At bottom, humility is a recognition that we really are frail after all. If the ’80s were the “me generation,” the ’90s may well be the “image-is-everything generation.” A good image, by today’s standards, means being cool. And being cool means being independent, detached, and above it all. It’s not cool to care or to be cared for. It’s not cool to admit your inabilities or frailties or fears. Being cool is being invincible. Being cool is what sells blockbuster movies. But being cool is ultimately a fantasy, radically divorced from reality. And being cool is the antithesis of biblical humility.

I know what it means to be cared for. I know what it’s like not to be cool. Since April 17 I have spent more than 21 days in the hospital. I have been in the emergency ward of two different hospitals, in ICU for two days, and diagnosed and rediagnosed. I have had veins collapse and spinal taps that didn’t take. I’ve needed a wheelchair or a walker most of the time, have had moments of paralysis, episodes of violent shaking and paranoia and hallucinations (the most recent being just a few hours ago). All because of some unknown virus that has attacked my central nervous system. I have been brought down by a bug so small it can’t be detected by a microscope. My invincibility has been penetrated by the tiniest of enemies, the weakest of foes.

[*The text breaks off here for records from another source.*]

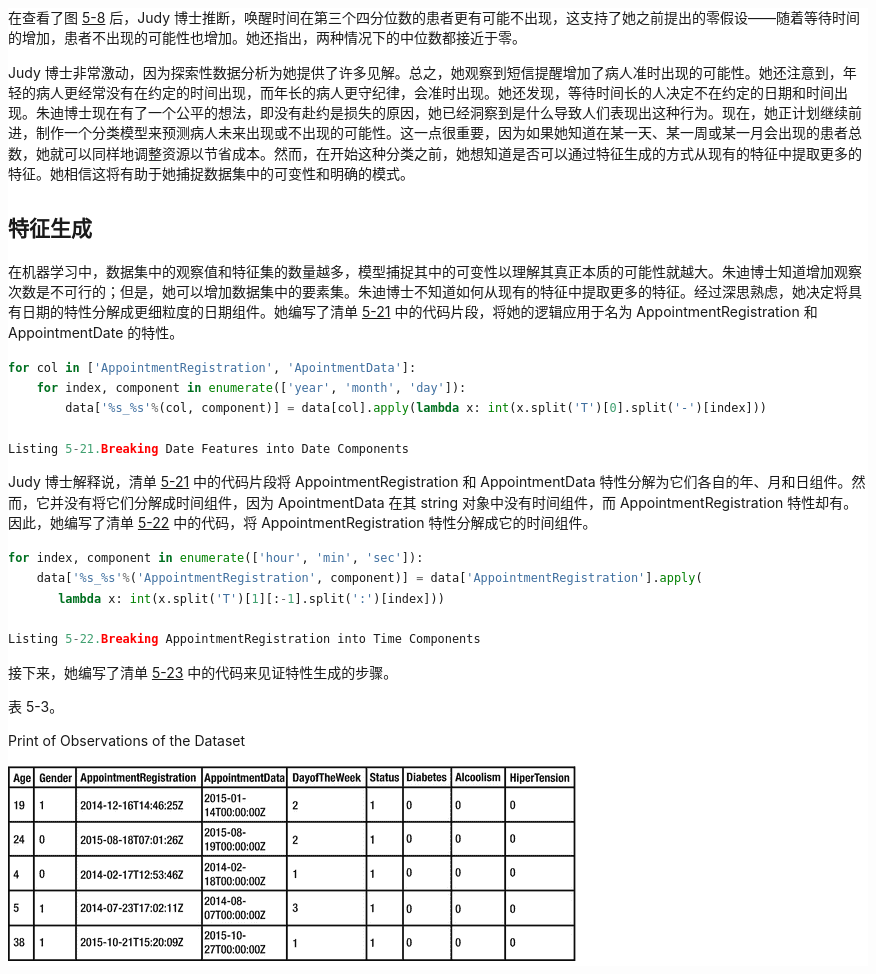 在查看了图 [5-8](#Fig8) 后，Judy 博士推断，唤醒时间在第三个四分位数的患者更有可能不出现，这支持了她之前提出的零假设——随着等待时间的增加，患者不出现的可能性也增加。她还指出，两种情况下的中位数都接近于零。

Judy 博士非常激动，因为探索性数据分析为她提供了许多见解。总之，她观察到短信提醒增加了病人准时出现的可能性。她还注意到，年轻的病人更经常没有在约定的时间出现，而年长的病人更守纪律，会准时出现。她还发现，等待时间长的人决定不在约定的日期和时间出现。朱迪博士现在有了一个公平的想法，即没有赴约是损失的原因，她已经洞察到是什么导致人们表现出这种行为。现在，她正计划继续前进，制作一个分类模型来预测病人未来出现或不出现的可能性。这一点很重要，因为如果她知道在某一天、某一周或某一月会出现的患者总数，她就可以同样地调整资源以节省成本。然而，在开始这种分类之前，她想知道是否可以通过特征生成的方式从现有的特征中提取更多的特征。她相信这将有助于她捕捉数据集中的可变性和明确的模式。

## 特征生成

在机器学习中，数据集中的观察值和特征集的数量越多，模型捕捉其中的可变性以理解其真正本质的可能性就越大。朱迪博士知道增加观察次数是不可行的；但是，她可以增加数据集中的要素集。朱迪博士不知道如何从现有的特征中提取更多的特征。经过深思熟虑，她决定将具有日期的特性分解成更细粒度的日期组件。她编写了清单 [5-21](#Par89) 中的代码片段，将她的逻辑应用于名为 AppointmentRegistration 和 AppointmentDate 的特性。

```py
for col in ['AppointmentRegistration', 'ApointmentData']:
    for index, component in enumerate(['year', 'month', 'day']):
        data['%s_%s'%(col, component)] = data[col].apply(lambda x: int(x.split('T')[0].split('-')[index]))

Listing 5-21.Breaking Date Features into Date Components

```

Judy 博士解释说，清单 [5-21](#Par89) 中的代码片段将 AppointmentRegistration 和 AppointmentData 特性分解为它们各自的年、月和日组件。然而，它并没有将它们分解成时间组件，因为 ApointmentData 在其 string 对象中没有时间组件，而 AppointmentRegistration 特性却有。因此，她编写了清单 [5-22](#Par91) 中的代码，将 AppointmentRegistration 特性分解成它的时间组件。

```py
for index, component in enumerate(['hour', 'min', 'sec']):
    data['%s_%s'%('AppointmentRegistration', component)] = data['AppointmentRegistration'].apply(
       lambda x: int(x.split('T')[1][:-1].split(':')[index]))

Listing 5-22.Breaking AppointmentRegistration into Time Components

```

接下来，她编写了清单 [5-23](#Par93) 中的代码来见证特性生成的步骤。

表 5-3。

Print of Observations of the Dataset

![A432778_1_En_5_Figb_HTML.gif](img/A432778_1_En_5_Figb_HTML.gif)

The doctors are baffled so they sent me home two days ago. There’s not much more they could do. My kids are scared and my dear wife is exhausted. She has had to administer a very potent IV treatment once or twice a day for more than a month now. I am not cool when my body jerks thirty times a minute for twenty minutes at a time (and when I’m not having an episode, my body still jerks, hundreds of times a day). I am not cool when I have an ongoing killer headache that keeps me from standing upright. I am not cool when I go days without shaving because I have a shunt in my shaving arm, forcing me to use the other to awkwardly shave and often miss spots or cut myself. I am not cool when I need my wife to bathe me and shampoo me. I am not cool when I put on weight because I can’t exercise, since my legs don’t work and I’m not allowed to bend my arm.

But in all this lack of coolness, my dear wife, my precious Pati, loves me and cares for me and calms me down when I’m hallucinating that a train is coming at me or lava is engulfing my friends or I’m fighting Germans on D-Day or a dragon in medieval times. I am certainly not cool then; I’m not even lovable. Yet, she loves me even then. And she cares for me and holds my hand until the terror goes away. We’ve decided some time ago that I’m a ‘high maintenance’ husband (after all, I truly am an absent-minded professor who loses track of time and forgets where he lives and never knows where he parked the car). But, now, after 23 years of marriage (we celebrated our anniversary in the hospital this past Sunday) I have become--at least temporarily--a full-time job. Now my wife has two full-time jobs and four boys (plus me) to care for. I know what it’s like to be helpless, to be cared for, to be loved.

And I think I understand the character of God better through my Pati. I see his unflinching care in her eyes, his loyal love in her gentle kiss. I know what it’s like to be uncool, and it’s okay--because I am loved by the God of the universe who cares for me. Although I must confess: I wonder at times about who cares for my dear wife. This is not to denounce what many, many of our friends have done. Indeed, we are so deeply grateful for our church--astounded, really, at their sacrificial support. But even this, as great as it is, cannot keep Pati’s hair from coming out or give her sleep in the middle of the night when I’m groaning and hyperventilating. Tonight, I solicit prayers for Pati. Tonight I ask that you, my friends, cast her on the Lord, knowing that He cares for her. This is biblical humility, this is intercessory prayer, this is caring. And it is so uncool!


1              Technically, the participle in v 7 is a circumstantial participle, most likely of means (see Daniel B. Wallace, Greek Grammar Beyond the Basics: An Exegetical Syntax of the New Testament [Grand Rapids: Zondervan, 1996] 340, 629-30), subordinate to the main verb of v. 6, "humble yourselves."